Requirement
Print all the data below exactly, without images.

Material for this task
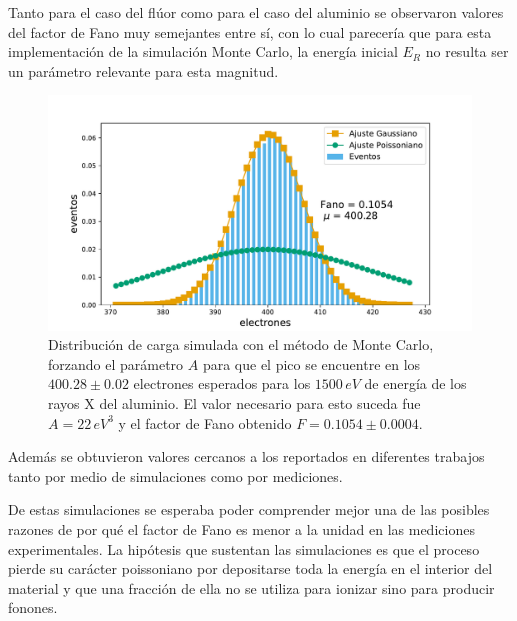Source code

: Tanto para el caso del flúor como para el caso del aluminio se observaron valores del factor de Fano muy semejantes entre sí, con lo cual parecería que para esta implementación de la simulación Monte Carlo, la energía inicial $E_{R}$ no resulta ser un parámetro relevante para esta magnitud.
\begin{figure}[h]
    \centering
    \includegraphics[scale=0.5]{Figs/Al_Fano_1500_A22.0_Eloss0_100ktrials.pdf}
    \caption{Distribución de carga simulada con el método de Monte Carlo, forzando el parámetro $A$ para que el pico se encuentre en los $400.28 \pm 0.02 $ electrones esperados para los $1500\,\si{eV}$ de energía de los rayos X del aluminio. El valor necesario para esto suceda fue $A=22\,\si{eV}^{3}$ y el factor de Fano obtenido $F = 0.1054 \pm 0.0004$.}
    \label{fig:Al_fano_A22}
\end{figure}
Además se obtuvieron valores cercanos a los reportados en diferentes trabajos\cite{Ryan, Alig, Janesick2, Fraser, Owens} tanto por medio de simulaciones como por mediciones.

De estas simulaciones se esperaba poder comprender mejor una de las posibles razones de por qué el factor de Fano es menor a la unidad en las mediciones experimentales. La hipótesis que sustentan las simulaciones es que el proceso pierde su carácter poissoniano por depositarse toda la energía en el interior del material y que una fracción de ella no se utiliza para ionizar sino para producir fonones.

Result for this exercise
Source code

: Tanto para el caso del flúor como para el caso del aluminio se observaron valores del factor de Fano muy semejantes entre sí, con lo cual parecería que para esta implementación de la simulación Monte Carlo, la energía inicial $E_{R}$ no resulta ser un parámetro relevante para esta magnitud.
\begin{figure}[h]
    \centering
    \includegraphics[scale=0.5]{Figs/Al_Fano_1500_A22.0_Eloss0_100ktrials.pdf}
    \caption{Distribución de carga simulada con el método de Monte Carlo, forzando el parámetro $A$ para que el pico se encuentre en los $400.28 \pm 0.02 $ electrones esperados para los $1500\,\si{eV}$ de energía de los rayos X del aluminio. El valor necesario para esto suceda fue $A=22\,\si{eV}^{3}$ y el factor de Fano obtenido $F = 0.1054 \pm 0.0004$.}
    \label{fig:Al_fano_A22}
\end{figure}
Además se obtuvieron valores cercanos a los reportados en diferentes trabajos\cite{Ryan, Alig, Janesick2, Fraser, Owens} tanto por medio de simulaciones como por mediciones.

De estas simulaciones se esperaba poder comprender mejor una de las posibles razones de por qué el factor de Fano es menor a la unidad en las mediciones experimentales. La hipótesis que sustentan las simulaciones es que el proceso pierde su carácter poissoniano por depositarse toda la energía en el interior del material y que una fracción de ella no se utiliza para ionizar sino para producir fonones.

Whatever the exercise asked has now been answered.